╭──

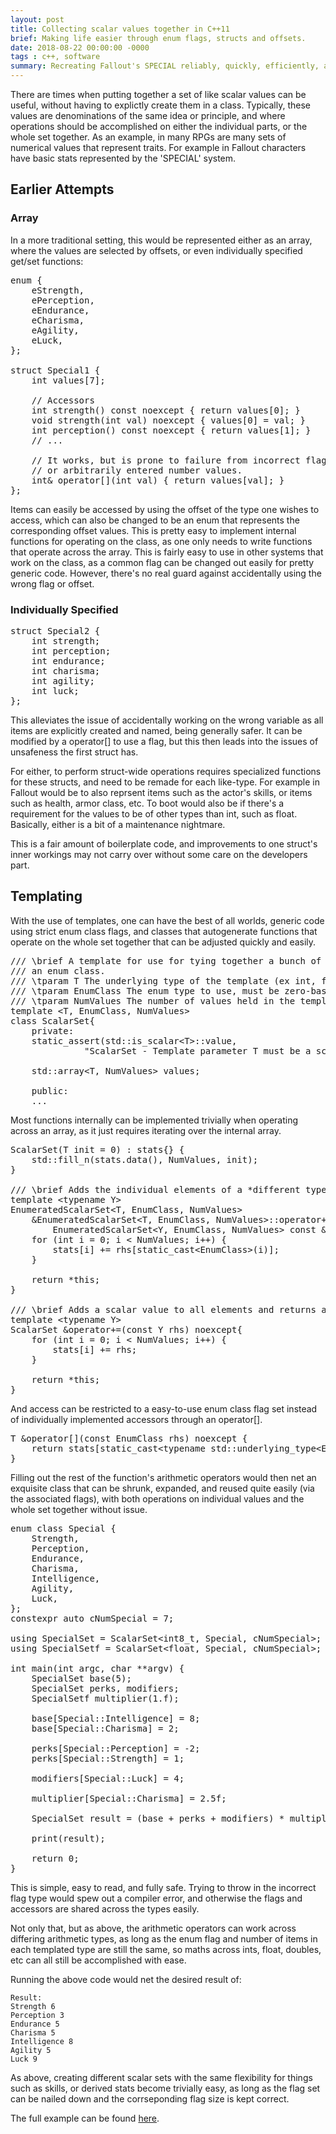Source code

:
 ```yaml
---
layout: post
title: Collecting scalar values together in C++11
brief: Making life easier through enum flags, structs and offsets.
date: 2018-08-22 00:00:00 -0000
tags : c++, software
summary: Recreating Fallout's SPECIAL reliably, quickly, efficiently, and safely.
---
```


There are times when putting together a set of like scalar values can be useful, without having to explictly create them in a class. Typically, these values are denominations of the same idea or principle, and where operations should be accomplished on either the individual parts, or the whole set together. As an example, in many RPGs are many sets of numerical values that represent traits. For example in Fallout characters have basic stats represented by the 'SPECIAL' system. 

## Earlier Attempts

### Array

In a more traditional setting, this would be represented either as an array, where the values are selected by offsets, or even individually specified get/set functions:

<pre class="prettyprint">
enum {
    eStrength,
    ePerception,
    eEndurance,
    eCharisma,
    eAgility,
    eLuck,
};

struct Special1 {
    int values[7];

    // Accessors
    int strength() const noexcept { return values[0]; }
    void strength(int val) noexcept { values[0] = val; }
    int perception() const noexcept { return values[1]; }
    // ...

    // It works, but is prone to failure from incorrect flags 
    // or arbitrarily entered number values.
    int& operator[](int val) { return values[val]; }
};
</pre>

Items can easily be accessed by using the offset of the type one wishes to access, which can also be changed to be an enum that represents the corresponding offset values. This is pretty easy to implement internal functions for operating on the class, as one only needs to write functions that operate across the array. This is fairly easy to use in other systems that work on the class, as a common flag can be changed out easily for pretty generic code. However, there's no real guard against accidentally using the wrong flag or offset.

### Individually Specified

<pre class="prettyprint">
struct Special2 {
    int strength;
    int perception;
    int endurance;
    int charisma;
    int agility;
    int luck;
};
</pre>

This alleviates the issue of accidentally working on the wrong variable as all items are explicitly created and named, being generally safer. It can be modified by a operator[] to use a flag, but this then leads into the issues of unsafeness the first struct has.

For either, to perform struct-wide operations requires specialized functions for these structs, and need to be remade for each like-type. For example in Fallout would be to also reprsent items such as the actor's skills, or items such as health, armor class, etc. To boot would also be if there's a requirement for the values to be of other types than int, such as float. Basically, either is a bit of a maintenance nightmare.

This is a fair amount of boilerplate code, and improvements to one struct's inner workings may not carry over without some care on the developers part.

## Templating

With the use of templates, one can have the best of all worlds, generic code using strict enum class flags, and classes that autogenerate functions that operate on the whole set together that can be adjusted quickly and easily.

<pre class="prettyprint">
/// \brief A template for use for tying together a bunch of scalar variables, performing access with
/// an enum class.
/// \tparam T The underlying type of the template (ex int, float, etc.)
/// \tparam EnumClass The enum type to use, must be zero-based and be in a solid incremental block.
/// \tparam NumValues The number of values held in the template
template &lt;T, EnumClass, NumValues>
class ScalarSet{
    private:
    static_assert(std::is_scalar&lt;T>::value,
              "ScalarSet - Template parameter T must be a scalar type.");

    std::array&lt;T, NumValues> values;

    public:
    ...
</pre>

Most functions internally can be implemented trivially when operating across an array, as it just requires iterating over the internal array.
<pre class="prettyprint">
ScalarSet(T init = 0) : stats{} {
    std::fill_n(stats.data(), NumValues, init);
}

/// \brief Adds the individual elements of a *different type* but same flag set.
template &lt;typename Y>
EnumeratedScalarSet&lt;T, EnumClass, NumValues>
    &EnumeratedScalarSet&lt;T, EnumClass, NumValues>::operator+=(
        EnumeratedScalarSet&lt;Y, EnumClass, NumValues> const &rhs) noexcept {
    for (int i = 0; i < NumValues; i++) {
        stats[i] += rhs[static_cast&lt;EnumClass>(i)];
    }

    return *this;
}

/// \brief Adds a scalar value to all elements and returns a reference.
template &lt;typename Y>
ScalarSet &operator+=(const Y rhs) noexcept{
    for (int i = 0; i < NumValues; i++) {
        stats[i] += rhs;
    }

    return *this;
}
</pre>

And access can be restricted to a easy-to-use enum class flag set instead of individually implemented accessors through an operator[].
<pre class="prettyprint">
T &operator[](const EnumClass rhs) noexcept {
    return stats[static_cast&lt;typename std::underlying_type&lt;EnumClass>::type>(rhs)];
}
</pre>

Filling out the rest of the function's arithmetic operators would then net an exquisite class that can be shrunk, expanded, and reused quite easily (via the associated flags), with both operations on individual values and the whole set together without issue.

<pre class="prettyprint">
enum class Special {
    Strength,
    Perception,
    Endurance,
    Charisma,
    Intelligence,
    Agility,
    Luck,
};
constexpr auto cNumSpecial = 7;

using SpecialSet = ScalarSet&lt;int8_t, Special, cNumSpecial>;
using SpecialSetf = ScalarSet&lt;float, Special, cNumSpecial>;

int main(int argc, char **argv) {
    SpecialSet base(5);
    SpecialSet perks, modifiers;
    SpecialSetf multiplier(1.f);

    base[Special::Intelligence] = 8;
    base[Special::Charisma] = 2;

    perks[Special::Perception] = -2;
    perks[Special::Strength] = 1;

    modifiers[Special::Luck] = 4;

    multiplier[Special::Charisma] = 2.5f;

    SpecialSet result = (base + perks + modifiers) * multiplier;

    print(result);

    return 0;
}
</pre>
This is simple, easy to read, and fully safe. Trying to throw in the incorrect flag type would spew out a compiler error, and otherwise the flags and accessors are shared across the types easily.

Not only that, but as above, the arithmetic operators can work across differing arithmetic types, as long as the enum flag and number of items in each templated type are still the same, so maths across ints, float, doubles, etc can all still be accomplished with ease.

Running the above code would net the desired result of:
```
Result:
Strength 6
Perception 3
Endurance 5
Charisma 5
Intelligence 8
Agility 5
Luck 9
```

As above, creating different scalar sets with the same flexibility for things such as skills, or derived stats become trivially easy, as long as the flag set can be nailed down and the corrseponding flag size is kept correct.

The full example can be found [here](/code/scalar-sets/).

╰──

## WHAT TO PRODUCE
Look above for the line holding "int strength;", then set down exactly that line and every line after it up to and including the line holding "an enum class.", with nothing else.

## ANSWER SECTION
    int strength;
    int perception;
    int endurance;
    int charisma;
    int agility;
    int luck;
};
</pre>

This alleviates the issue of accidentally working on the wrong variable as all items are explicitly created and named, being generally safer. It can be modified by a operator[] to use a flag, but this then leads into the issues of unsafeness the first struct has.

For either, to perform struct-wide operations requires specialized functions for these structs, and need to be remade for each like-type. For example in Fallout would be to also reprsent items such as the actor's skills, or items such as health, armor class, etc. To boot would also be if there's a requirement for the values to be of other types than int, such as float. Basically, either is a bit of a maintenance nightmare.

This is a fair amount of boilerplate code, and improvements to one struct's inner workings may not carry over without some care on the developers part.

## Templating

With the use of templates, one can have the best of all worlds, generic code using strict enum class flags, and classes that autogenerate functions that operate on the whole set together that can be adjusted quickly and easily.

<pre class="prettyprint">
/// \brief A template for use for tying together a bunch of scalar variables, performing access with
/// an enum class.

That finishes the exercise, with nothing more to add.